Our gold prices forecast points to a bull run
Gold prices hit a record of over USD 2,400 per troy ounce in mid-May. The commodity is up by around 20% over the last year and is up by close to 50% since late 2022, and is now nearly double the level that prevailed for much of the 2010s. Two key factors are at play behind this bull run. The first is smoldering geopolitical tensions amid U.S.-China frictions and wars in the Middle East and Europe, which have stoked safe-haven demand. The second—and perhaps most important—is central bank purchases. Monetary authorities snapped up more than 1,000 tons of the metal in 2022 and 2023, around double the average of the prior decade, and gobbled up a record amount in Q1 2024 as they looked to diversify their reserves and hedge against potential currency depreciation. These drivers outweighed a strong U.S. dollar and high interest rates, which generally tend to weigh on gold prices.
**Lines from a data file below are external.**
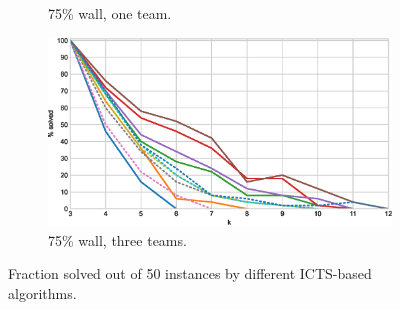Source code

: \documentclass[english]{article}
\newcommand\graphwidth{0.49\textwidth}
\begin{document}
\begin{figure}[t]
\begin{subfigure}{\graphwidth}
			\caption{75\% wall, one team.}
			\label{fig:i-75-1-p}
		\end{subfigure}
		\begin{subfigure}{\graphwidth}
			\centering
			\includegraphics[width=\linewidth]{img/results/icts-comparison/75-3-p}
			\caption{75\% wall, three teams.}
			\label{fig:i-75-3-p}
		\end{subfigure}
		\caption{Fraction solved out of 50 instances by different ICTS-based algorithms.}
		\label{fig:i-probs}
	\end{figure}
\end{document}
Price projections are bright
Our panelists have become increasingly optimistic on the outlook so far this year: Our average gold prices forecast for 2024–2028 is about 10% higher now than back in January. The metal in the coming years will remain—for the first time in history—comfortably above USD 2,000 per troy ounce, according to our gold price forecast. The drivers of this bright projection are manifold. Firstly, gold jewelry consumption is set to rise globally as emerging market consumers become ever-wealthier. Moreover, geopolitical risk will likely remain, spurring safe-haven demand. Furthermore, the growth of high-tech manufacturing will also require more gold; the metal is used in most automobiles and consumer electronics. Finally, production of the metal is seen as fairly stagnant ahead, as declining grades and the depletion of mine reserves offset the impact of new mines and expansions.
The outlook for silver prices, gold’s sister metal, is also upbeat
Gold and silver prices tend to move in close correlation, given that both are used in jewelry and as investment and safe-haven assets. As with gold prices, silver prices peaked in mid-May at an over-decade high, and are seen at historically elevated levels of over USD 25 per troy ounce over our forecast horizon to 2028. But silver has one crucial difference to gold: It is more widely used in industry, particularly in high-growth sectors such as solar panels and electric cars, which will give an extra boost for silver prices in the coming years. Couple this with the metal’s currently high price discount with gold, and silver looks even more appealing. Gold may be capturing most of the headlines right now, but prospects for silver prices are at least as bright.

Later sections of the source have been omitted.